Çöpe atılan her ekmek parçası, her gıda ürünü, açlıktan ölen bir çocuğun hakkıdır.

Bu yüzden, israf etmek sadece bireysel bir günah değil, aynı zamanda toplumsal bir sorumluluk ve vebal haline gelir.

Zamanın israfı da dikkate alınması gereken bir diğer önemli konudur.

İslam, zamanı en iyi şekilde değerlendirmeyi, boş ve faydasız işlerden kaçınmayı öğütler.
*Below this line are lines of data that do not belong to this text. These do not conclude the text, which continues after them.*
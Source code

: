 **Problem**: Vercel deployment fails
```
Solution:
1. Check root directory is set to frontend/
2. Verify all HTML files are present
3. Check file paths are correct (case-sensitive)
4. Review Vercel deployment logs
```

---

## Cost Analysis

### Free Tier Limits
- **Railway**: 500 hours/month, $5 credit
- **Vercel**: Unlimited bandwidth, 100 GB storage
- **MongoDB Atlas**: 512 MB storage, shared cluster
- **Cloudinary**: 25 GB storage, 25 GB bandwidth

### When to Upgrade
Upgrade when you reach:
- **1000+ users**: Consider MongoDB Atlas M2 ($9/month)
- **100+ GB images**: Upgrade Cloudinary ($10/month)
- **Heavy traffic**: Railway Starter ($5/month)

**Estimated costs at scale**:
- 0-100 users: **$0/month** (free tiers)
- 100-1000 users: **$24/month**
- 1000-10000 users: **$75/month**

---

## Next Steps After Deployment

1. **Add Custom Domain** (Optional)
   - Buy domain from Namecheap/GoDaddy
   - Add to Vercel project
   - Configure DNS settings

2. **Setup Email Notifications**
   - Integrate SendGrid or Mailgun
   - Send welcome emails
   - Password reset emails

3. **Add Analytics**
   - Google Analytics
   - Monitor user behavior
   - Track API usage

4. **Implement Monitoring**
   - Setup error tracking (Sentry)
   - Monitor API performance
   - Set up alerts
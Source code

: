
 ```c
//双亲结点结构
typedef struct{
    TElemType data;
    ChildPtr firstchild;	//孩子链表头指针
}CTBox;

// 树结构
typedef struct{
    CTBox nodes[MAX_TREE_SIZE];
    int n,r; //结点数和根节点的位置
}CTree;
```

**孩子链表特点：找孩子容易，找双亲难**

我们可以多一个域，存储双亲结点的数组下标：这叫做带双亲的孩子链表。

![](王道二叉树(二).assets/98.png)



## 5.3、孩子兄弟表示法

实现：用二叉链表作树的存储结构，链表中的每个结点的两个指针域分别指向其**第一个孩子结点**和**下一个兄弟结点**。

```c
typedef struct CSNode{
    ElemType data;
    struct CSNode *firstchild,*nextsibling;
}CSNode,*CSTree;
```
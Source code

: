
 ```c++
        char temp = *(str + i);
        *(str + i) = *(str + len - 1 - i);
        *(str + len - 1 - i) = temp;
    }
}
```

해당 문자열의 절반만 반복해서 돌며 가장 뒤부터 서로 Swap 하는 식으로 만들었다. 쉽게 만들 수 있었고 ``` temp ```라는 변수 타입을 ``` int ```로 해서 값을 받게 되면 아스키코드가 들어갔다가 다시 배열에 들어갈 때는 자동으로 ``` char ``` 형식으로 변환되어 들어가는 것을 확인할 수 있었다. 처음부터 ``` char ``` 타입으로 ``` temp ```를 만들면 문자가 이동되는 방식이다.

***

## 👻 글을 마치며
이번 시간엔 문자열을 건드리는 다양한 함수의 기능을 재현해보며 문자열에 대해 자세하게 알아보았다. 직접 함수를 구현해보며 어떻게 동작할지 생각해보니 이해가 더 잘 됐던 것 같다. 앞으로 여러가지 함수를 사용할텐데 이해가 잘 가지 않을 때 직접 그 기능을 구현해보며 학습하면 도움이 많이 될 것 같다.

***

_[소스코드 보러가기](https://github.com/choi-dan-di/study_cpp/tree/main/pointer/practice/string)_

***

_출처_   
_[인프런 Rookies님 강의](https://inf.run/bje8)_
Peygamber Efendimiz (s.a.v), “İki nimet vardır ki, insanların çoğu onlarda aldanmıştır:

Sağlık ve boş vakit” buyurarak, bu nimetin değerini bilmemiz gerektiğini hatırlatır.

Zamanı boş işlerle geçirmek, aslında hayatın ve onun getirdiği fırsatların israfıdır.

Sonuç olarak, israf, insanın dünya ve ahiret saadetini tehlikeye atan bir davranıştır.

Allah, bize verdiği nimetleri yerinde ve ölçülü kullanmamızı emreder.

İhtiyaçlarımızı karşılarken aşırılıktan kaçınmalı, sahip olduğumuz her nimetin kıymetini bilmeliyiz.

Çünkü israf, sadece maddi kaynaklarımızı değil, manevi değerlerimizi de tüketir.

Nimetlerin kıymetini bilerek yaşamak, hem dünyada huzurlu bir yaşam sürmemize hem de

ahirette Allah’ın rızasına nail olmamıza vesile olacaktır.